Performance & Debugging tool#

Grain offers two configurable modes that can be set to gain deeper insights into pipeline execution and identify potential issues.

Open in Colab

# @test {"output": "ignore"}
!pip install grain

Visualization mode#

To get an overview of your dataset pipeline structure and clear understanding of how the data flows, enable visualization mode. This will log a visual representation of your pipeline, allowing you to easily identify different transformation stages and their relationships. To enable visualization mode, set the flag --grain_py_dataset_visualization_output_dir="" or call grain.config.update("py_dataset_visualization_output_dir", "")

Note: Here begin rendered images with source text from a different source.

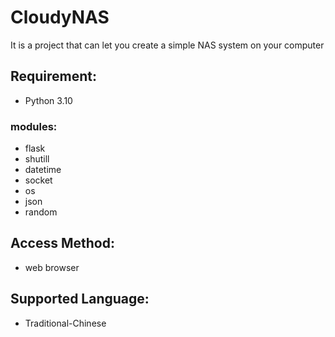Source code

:# CloudyNAS
It is a project that can let you create a simple NAS system on your computer

## Requirement:
- Python 3.10
### modules: 
- flask
- shutill
- datetime
- socket
- os
- json
- random

## Access Method:
- web browser

## Supported Language:
- Traditional-Chinese
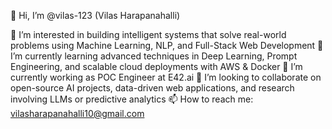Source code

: 👋 Hi, I’m @vilas-123 (Vilas Harapanahalli)

👀 I’m interested in building intelligent systems that solve real-world problems using Machine Learning, NLP, and Full-Stack Web Development
🌱 I’m currently learning advanced techniques in Deep Learning, Prompt Engineering, and scalable cloud deployments with AWS & Docker
🌱 I’m currently working as POC Engineer at E42.ai
💞️ I’m looking to collaborate on open-source AI projects, data-driven web applications, and research involving LLMs or predictive analytics
📫 How to reach me: vilasharapanahalli10@gmail.com
<!---
vilas-123/vilas-123 is a ✨ special ✨ repository because its `README.md` (this file) appears on your GitHub profile.
You can click the Preview link to take a look at your changes.
--->
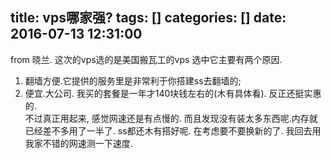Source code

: title: vps哪家强?
tags: []
categories: []
date: 2016-07-13 12:31:00
---
from 晓兰.
这次的vps选的是美国搬瓦工的vps
选中它主要有两个原因.
1. 翻墙方便.它提供的服务里是非常利于你搭建ss去翻墙的;
2. 便宜.大公司. 我买的套餐是一年才140块钱左右的(木有具体看). 反正还挺实惠的.<br>
不过真正用起来, 感觉网速还是有点慢的.
而且发现没有装太多东西呢.内存就已经差不多用了一半了.
ss都还木有搭好呢.
在考虑要不要换新的了.
我回去用我家不错的网速测一下速度.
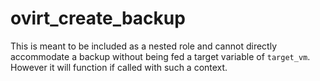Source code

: ovirt_create_backup
===================
This is meant to be included as a nested role and cannot directly accommodate a backup without being fed a target variable of `target_vm`. However it will function if called with such a context.

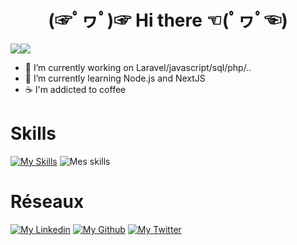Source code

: 
<center> <h1> (☞ﾟヮﾟ)☞         Hi there         ☜(ﾟヮﾟ☜)</h1> </center>


<img src="https://github-stats-alpha.vercel.app/api?username=ppoupardin&cc=000&tc=fff&bc=000"/><img src="https://github-readme-stats.vercel.app/api/top-langs/?username=ppoupardin&count_private=true&show_icons=true&layout=compact&theme=cobalt"/>


- 🔭 I’m currently working on Laravel/javascript/sql/php/..
- 🌱 I’m currently learning Node.js and NextJS
- ☕ I'm addicted to coffee

# Skills
[![My Skills](https://skillicons.dev/icons?i=js,html,css,d3,electron,firebase,git,graphql,idea,jquery,laravel,linux,mysql,netlify,nextjs,nginx,php,postman,react,sass,tailwind,vscode)](https://github.com/ppoupardin)
<img title="Mes skills" src="https://skillicons.dev/icons?i=js,html,css,d3,electron,firebase,git,graphql,idea,jquery,laravel,linux,mysql,netlify,nextjs,nginx,php,postman,react,sass,tailwind,vscode"/>

# Réseaux
[![My Linkedin](https://skillicons.dev/icons?i=linkedin)](https://www.linkedin.com/in/pierre-emmanuel-poupardin-603b07137/)
[![My Github](https://skillicons.dev/icons?i=github)](https://github.com/ppoupardin)
[![My Twitter](https://skillicons.dev/icons?i=twitter)](https://twitter.com/PepPeeuh)

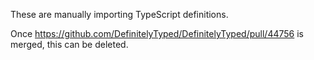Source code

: These are manually importing TypeScript definitions.

Once https://github.com/DefinitelyTyped/DefinitelyTyped/pull/44756 is merged, this can be deleted.

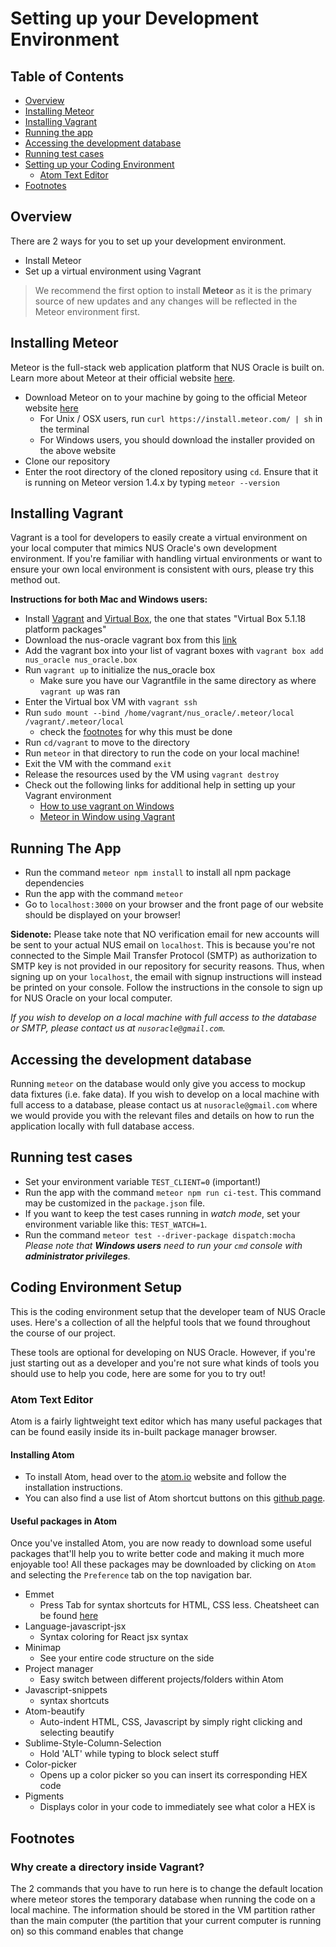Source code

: Setting up your Development Environment
=======================================

Table of Contents
-----------------
* [Overview](#overview)     
* [Installing Meteor](#installing-meteor)        
* [Installing Vagrant](#installing-vagrant)
* [Running the app](#running-nus-oracle)
* [Accessing the development database](#accessing-the-development-database)        
* [Running test cases](#running-test-cases)
* [Setting up your Coding Environment](#coding-environment-setup)         
  * [Atom Text Editor](#atom-text-editor)         
* [Footnotes](#footnotes)       


Overview
--------
There are 2 ways for you to set up your development environment.
* Install Meteor
* Set up a virtual environment using Vagrant

> We recommend the first option to install **Meteor** as it is the primary source of new updates and any changes will be reflected in the Meteor environment first.

Installing Meteor
-----------------
Meteor is the full-stack web application platform that NUS Oracle is built on. Learn more about Meteor at their official website [here](http://docs.meteor.com/#/full/).
+ Download Meteor on to your machine by going to the official Meteor website [here](https://www.meteor.com/install)
  * For Unix / OSX users, run `curl https://install.meteor.com/ | sh` in the terminal
  * For Windows users, you should download the installer provided on the above website
+ Clone our repository
+ Enter the root directory of the cloned repository using `cd`. Ensure that it is running on Meteor version
1.4.x by typing `meteor --version`

Installing Vagrant
-------------------
Vagrant is a tool for developers to easily create a virtual environment on your local computer that mimics NUS Oracle's own development environment. If you're familiar with handling virtual environments or want to ensure your own local environment is consistent with ours, please try this method out.        

**Instructions for both Mac and Windows users:**
+ Install [Vagrant](https://www.vagrantup.com/downloads.html) and [Virtual Box](https://www.virtualbox.org/wiki/Downloads), the one that states "Virtual Box 5.1.18 platform packages"
+ Download the nus-oracle vagrant box from this [link](https://drive.google.com/open?id=0BxPzpcyaJ1SjM0dENExvNlhRV2s)
+ Add the vagrant box into your list of vagrant boxes with `vagrant box add nus_oracle nus_oracle.box`
+ Run `vagrant up` to initialize the nus_oracle box
  * Make sure you have our Vagrantfile in the same directory as where `vagrant up` was ran
+ Enter the Virtual box VM with `vagrant ssh`
+ Run `sudo mount --bind /home/vagrant/nus_oracle/.meteor/local /vagrant/.meteor/local`
  * check the [footnotes](#footnotes) for why this must be done
+ Run `cd/vagrant` to move to the directory
+ Run `meteor` in that directory to run the code on your local machine!
+ Exit the VM with the command `exit`
+ Release the resources used by the VM using `vagrant destroy`
+ Check out the following links for additional help in setting up your Vagrant environment
  * [How to use vagrant on Windows](http://tech.osteel.me/posts/2015/01/25/how-to-use-vagrant-on-windows.html)
  * [Meteor in Window using Vagrant](https://gist.github.com/gabrielhpugliese/5855677)

Running The App
------------------
+ Run the command ``meteor npm install`` to install all npm package dependencies
+ Run the app with the command `meteor`
+ Go to `localhost:3000` on your browser and the front page of our website should be displayed on your browser!

**Sidenote:**
Please take note that NO verification email for new accounts will be sent to your actual NUS email on `localhost`. This is because you're not connected to the Simple Mail Transfer Protocol (SMTP) as authorization to SMTP key is not provided in our repository for security reasons. Thus, when signing up on your `localhost`, the email with signup instructions will instead be printed on your console. Follow the instructions in the console to sign up for NUS Oracle on your local computer. 

*If you wish to develop on a local machine with full access to the database or SMTP, please contact us at `nusoracle@gmail.com`.*

Accessing the development database
------------------------------------
Running `meteor` on the database would only give you access to mockup data fixtures (i.e. fake data). If you wish to develop on a local machine with full access to a database, please contact us at `nusoracle@gmail.com` where we would provide you with the relevant files and details on how to run the application locally with full database access.

Running test cases
------------------
+ Set your environment variable `TEST_CLIENT=0` (important!)
+ Run the app with the command `meteor npm run ci-test`. This command may be customized in the `package.json` file.
+ If you want to keep the test cases running in *watch mode*, set your environment variable like this: `TEST_WATCH=1`.
+ Run the command `meteor test --driver-package dispatch:mocha`
*Please note that **Windows users** need to run your `cmd` console with **administrator privileges**.*

Coding Environment Setup
------------------------
This is the coding environment setup that the developer team of NUS Oracle uses. Here's a collection of all the helpful tools that we found throughout the course of our project.

These tools are optional for developing on NUS Oracle. However, if you're just starting out as a developer and you're not sure what kinds of tools you should use to help you code, here are some for you to try out!

### Atom Text Editor
Atom is a fairly lightweight text editor which has many useful packages that can be found easily inside its in-built package manager browser.

#### Installing Atom
* To install Atom, head over to the [atom.io](https://atom.io) website and follow the installation instructions.
* You can also find a use list of Atom shortcut buttons on this [github page](https://github.com/nwinkler/atom-keyboard-shortcuts).

#### Useful packages in Atom
Once you've installed Atom, you are now ready to download some useful packages that'll help you to write better code and making it much more enjoyable too! All these packages may be downloaded by clicking on `Atom` and selecting the `Preference` tab on the top navigation bar.

* Emmet
  * Press Tab for syntax shortcuts for HTML, CSS less. Cheatsheet can be found [here](https://docs.emmet.io/cheat-sheet/)
* Language-javascript-jsx
  * Syntax coloring for React jsx syntax
* Minimap
  * See your entire code structure on the side
* Project manager
  * Easy switch between different projects/folders within Atom
* Javascript-snippets
  * syntax shortcuts
* Atom-beautify
  * Auto-indent HTML, CSS, Javascript by simply right clicking and selecting beautify
* Sublime-Style-Column-Selection
  * Hold 'ALT' while typing to block select stuff
* Color-picker
  * Opens up a color picker so you can insert its corresponding HEX code
* Pigments
  * Displays color in your code to immediately see what color a HEX is


Footnotes
----------
### Why create a directory inside Vagrant?
The 2 commands that you have to run here is to change the default location where meteor stores the temporary database when running the code on a local machine. The information should be stored in the VM partition rather than the main computer (the partition that your current computer is running on) so this command enables that change
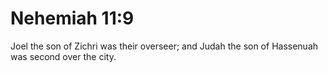# Nehemiah 11:9

Joel the son of Zichri was their overseer; and Judah the son of Hassenuah was second over the city.
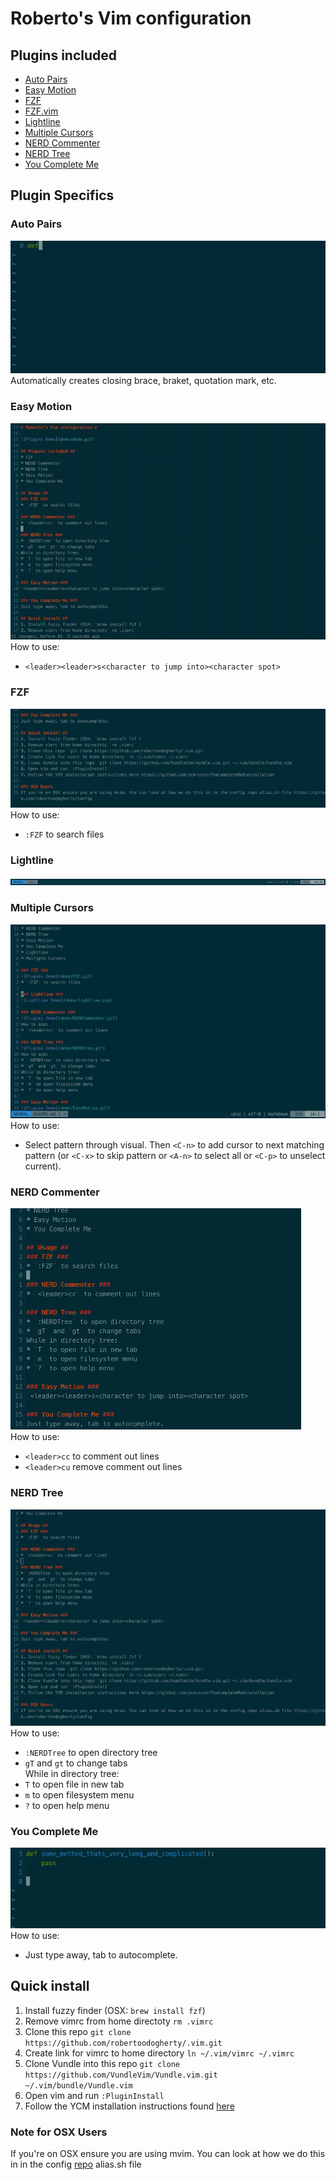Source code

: # Roberto's Vim configuration #

## Plugins included ##
* [Auto Pairs](https://github.com/jiangmiao/auto-pairs)
* [Easy Motion](https://github.com/easymotion/vim-easymotion)
* [FZF](https://github.com/junegunn/fzf)
* [FZF.vim](https://github.com/junegunn/fzf.vim)
* [Lightline](https://github.com/itchyny/lightline.vim)
* [Multiple Cursors](https://github.com/terryma/vim-multiple-cursors)
* [NERD Commenter](https://github.com/preservim/nerdcommenter)
* [NERD Tree](https://github.com/preservim/nerdtree)
* [You Complete Me](https://github.com/ycm-core/YouCompleteMe)

## Plugin Specifics  ##
### Auto Pairs ###
![Auto Pairs Demo](demo/auto-pairs.gif)    
Automatically creates closing brace, braket, quotation mark, etc.

### Easy Motion ###
![Plugins Demo](demo/EasyMotion.gif)   
How to use:    
* `<leader><leader>s<character to jump into><character spot>`   

### FZF ###
![Plugins Demo](demo/FZF.gif)   
How to use:    
* `:FZF` to search files   

### Lightline ###
![Lightline Demo](demo/lightline.png)

### Multiple Cursors ###
![Plugins Demo](demo/MultipleCursors.gif)   
How to use:    
* Select pattern through visual. Then `<C-n>` to add cursor to next matching pattern (or `<C-x>` to skip pattern or `<A-n>` to select all or `<C-p>` to unselect current).

### NERD Commenter ###
![Plugins Demo](demo/NERDCommenter.gif)   
How to use:    
* `<leader>cc` to comment out lines   
* `<leader>cu` remove comment out lines

### NERD Tree ###
![Plugins Demo](demo/NERDTree.gif)   
How to use:    
* `:NERDTree` to open directory tree    
* `gT` and `gt` to change tabs   
While in directory tree:
* `T` to open file in new tab   
* `m` to open filesystem menu   
* `?` to open help menu    

### You Complete Me ###
![Plugins Demo](demo/YouCompleteMe.gif)
How to use:    
* Just type away, tab to autocomplete.   

## Quick install ##
1. Install fuzzy finder (OSX: `brew install fzf`)   
2. Remove vimrc from home directoty `rm .vimrc`    
3. Clone this repo `git clone https://github.com/robertoodogherty/.vim.git`   
4. Create link for vimrc to home directory `ln ~/.vim/vimrc ~/.vimrc`   
5. Clone Vundle into this repo `git clone https://github.com/VundleVim/Vundle.vim.git ~/.vim/bundle/Vundle.vim`   
6. Open vim and run `:PluginInstall`   
7. Follow the YCM installation instructions found [here](https://github.com/ycm-core/YouCompleteMe#installation)   

### Note for OSX Users
If you're on OSX ensure you are using mvim. You can look at how we do this in in the config [repo](https://github.com/robertoodogherty/config) alias.sh file    
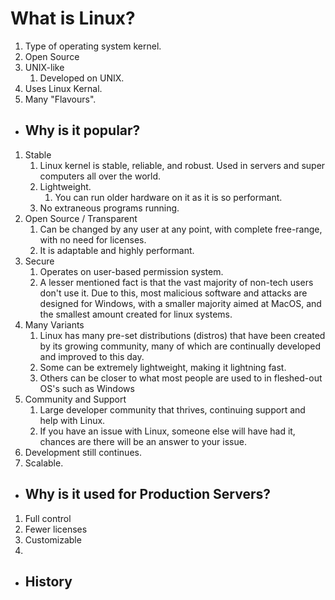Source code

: # What is Linux?

1. Type of operating system kernel.
2. Open Source
3. UNIX-like
   1. Developed on UNIX.
4. Uses Linux Kernal.
5. Many "Flavours".

- Why is it popular?
  -

1. Stable
   1. Linux kernel is stable, reliable, and robust. Used in servers and super computers all over the world.
   2. Lightweight.
      1. You can run older hardware on it as it is so performant. 
   3. No extraneous programs running.
2. Open Source / Transparent
   1. Can be changed by any user at any point, with complete free-range, with no need for licenses.
   2. It is adaptable and highly performant.
3. Secure
   1. Operates on user-based permission system.
   2. A lesser mentioned fact is that the vast majority of non-tech users don't use it. Due to this, most malicious software and attacks are designed for Windows, with a smaller majority aimed at MacOS, and the smallest amount created for linux systems.
4. Many Variants
   1. Linux has many pre-set distributions (distros) that have been created by its growing community, many of which are continually developed and improved to this day.
   2. Some can be extremely lightweight, making it lightning fast.
   3. Others can be closer to what most people are used to in fleshed-out OS's such as Windows
5. Community and Support
   1. Large developer community that thrives, continuing support and help with Linux.
   2. If you have an issue with Linux, someone else will have had it, chances are there will be an answer to your issue.
6. Development still continues.
7. Scalable.

- Why is it used for Production Servers?
  - 

1. Full control
2. Fewer licenses
3. Customizable
4. 

- History
  - 

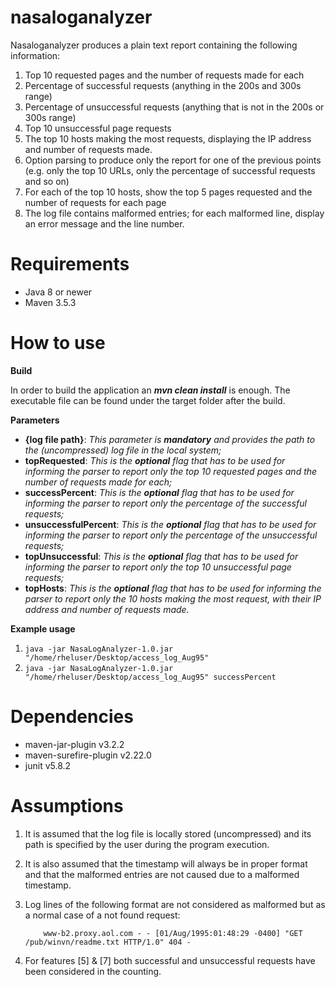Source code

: # nasaloganalyzer
Nasaloganalyzer produces a plain text report containing the following information:

1. Top 10 requested pages and the number of requests made for each
2. Percentage of successful requests (anything in the 200s and 300s range)
3. Percentage of unsuccessful requests (anything that is not in the 200s or 300s range)
4. Top 10 unsuccessful page requests
5. The top 10 hosts making the most requests, displaying the IP address and number of requests made.
6. Option parsing to produce only the report for one of the previous points (e.g. only the top 10 URLs, only the percentage of successful requests and so on)
7. For each of the top 10 hosts, show the top 5 pages requested and the number of requests for each page
8. The log file contains malformed entries; for each malformed line, display an error message and the line number.

# **Requirements**

 - Java 8 or newer
 - Maven 3.5.3

# **How to use**

**Build**

In order to build the application an **_mvn clean install_** is enough.
The executable file can be found under the target folder after the build.

**Parameters**

 - **{log file path}**:     _This parameter is **mandatory** and provides the path to the (uncompressed) log file in the local system;_
 - **topRequested**:        _This is the **optional** flag that has to be used for informing the parser to report only the top 10 requested pages and the number of requests made for each;_
 - **successPercent**:      _This is the **optional** flag that has to be used for informing the parser to report only the percentage of the successful requests;_
 - **unsuccessfulPercent**: _This is the **optional** flag that has to be used for informing the parser to report only the percentage of the unsuccessful requests;_ 
 - **topUnsuccessful**:     _This is the **optional** flag that has to be used for informing the parser to report only the top 10 unsuccessful page requests;_ 
 - **topHosts**:            _This is the **optional** flag that has to be used for informing the parser to report only the 10 hosts making the most request, with their IP address and number of requests made._ 

**Example usage**

  1. `java -jar NasaLogAnalyzer-1.0.jar "/home/rheluser/Desktop/access_log_Aug95" `
  2. `java -jar NasaLogAnalyzer-1.0.jar "/home/rheluser/Desktop/access_log_Aug95" successPercent`

# **Dependencies**

 - maven-jar-plugin v3.2.2
 - maven-surefire-plugin v2.22.0
 - junit v5.8.2

# **Assumptions**

 1) It is assumed that the log file is locally stored (uncompressed) and its path is specified by the user during the program execution.
 2) It is also assumed that the timestamp will always be in proper format and that the malformed entries are not caused due to a malformed timestamp.
 3) Log lines of the following format are not considered as malformed but as a normal case of a not found request:

    `    www-b2.proxy.aol.com - - [01/Aug/1995:01:48:29 -0400] "GET /pub/winvn/readme.txt HTTP/1.0" 404 -` 
 4) For features [5] & [7] both successful and unsuccessful requests have been considered in the counting. 
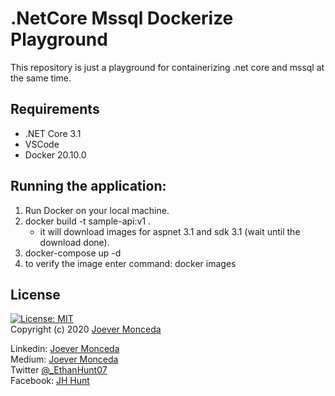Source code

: # .NetCore Mssql Dockerize Playground

This repository is just a playground for containerizing .net core and mssql at the same time.

## Requirements   
 * .NET Core 3.1  
 * VSCode  
 * Docker  20.10.0
 
## Running the application:  
1. Run Docker on your local machine.
2. docker build -t sample-api:v1 . 
   - it will download images for aspnet 3.1 and sdk 3.1 (wait until the download done).
3. docker-compose up -d
4. to verify the image enter command:  docker images


 ## License 
  [![License: MIT](https://img.shields.io/badge/License-MIT-yellow.svg)](https://opensource.org/licenses/MIT)  
  Copyright (c) 2020 [Joever Monceda](https://github.com/Ethan0007)


  Linkedin: [Joever Monceda](https://www.linkedin.com/in/joever-monceda-55242779/)  
  Medium: [Joever Monceda](https://medium.com/@joever.monceda/new-net-core-vuejs-vuex-router-webpack-starter-kit-e94b6fdb7481)  
  Twitter [@_EthanHunt07](https://twitter.com/_EthanHunt07)  
  Facebook: [JH Hunt](https://www.facebook.com/nethan.hound.3)
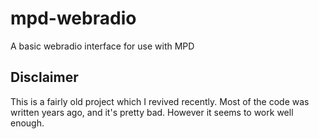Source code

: # mpd-webradio
A basic webradio interface for use with MPD

## Disclaimer
This is a fairly old project which I revived recently. Most of the code was written years ago, and it's pretty bad. However it seems to work well enough.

# @test {"output": "ignore"}
import grain.python as grain

grain.config.update("py_dataset_visualization_output_dir", "")
ds = (
    grain.MapDataset.range(20)
    .seed(seed=42)
    .shuffle()
    .batch(batch_size=2)
    .map(lambda x: x)
    .to_iter_dataset()
)
it = iter(ds)

# Visualization graph is constructed once the dataset produces the first element
for _ in range(10):
  next(it)
Grain Dataset graph:

RangeMapDataset(start=0, stop=20, step=1)
  ││
  ││  
  ││
  ╲╱
"<class 'int'>[]"

  ││
  ││  WithOptionsMapDataset
  ││
  ╲╱
"<class 'int'>[]"

  ││
  ││  ShuffleMapDataset
  ││
  ╲╱
"<class 'int'>[]"

  ││
  ││  BatchMapDataset(batch_size=2, drop_remainder=False)
  ││
  ╲╱
'int64[2]'

  ││
  ││  MapMapDataset(transform=<lambda> @ <ipython-input-1-930f8fd1bf7d>:9)
  ││
  ╲╱
'int64[2]'

  ││
  ││  PrefetchDatasetIterator(read_options=ReadOptions(num_threads=16, prefetch_buffer_size=500), allow_nones=False)
  ││
  ╲╱
'int64[2]'

Debug mode#

To troubleshoot performance issues in your dataset pipeline, enable debug mode. This will log a real-time execution summary of the pipeline at one-minute intervals. This execution summary provides a detailed information on each transformation stage such as processing time, number of elements processed and other details that helps in identifying the slower stages in the pipeline. To enable debug mode, set the flag --grain_py_debug_mode=true or call grain.config.update("py_debug_mode",True)

import time


# Define a dummy slow preprocessing function
def _dummy_slow_fn(x):
  time.sleep(10)
  return x
# @test {"output": "ignore"}
import time

grain.config.update("py_debug_mode", True)

ds = (
    grain.MapDataset.range(20)
    .seed(seed=42)
    .shuffle()
    .batch(batch_size=2)
    .map(_dummy_slow_fn)
    .to_iter_dataset()
    .map(_dummy_slow_fn)
)
it = iter(ds)

for _ in range(10):
  next(it)
Grain Dataset Execution Summary:

NOTE: Before analyzing the `MapDataset` nodes, ensure that the `total_processing_time` of the `PrefetchDatasetIterator` node indicates it is a bottleneck. The `MapDataset` nodes are executed in multiple threads and thus, should not be compared to the `total_processing_time` of `DatasetIterator` nodes.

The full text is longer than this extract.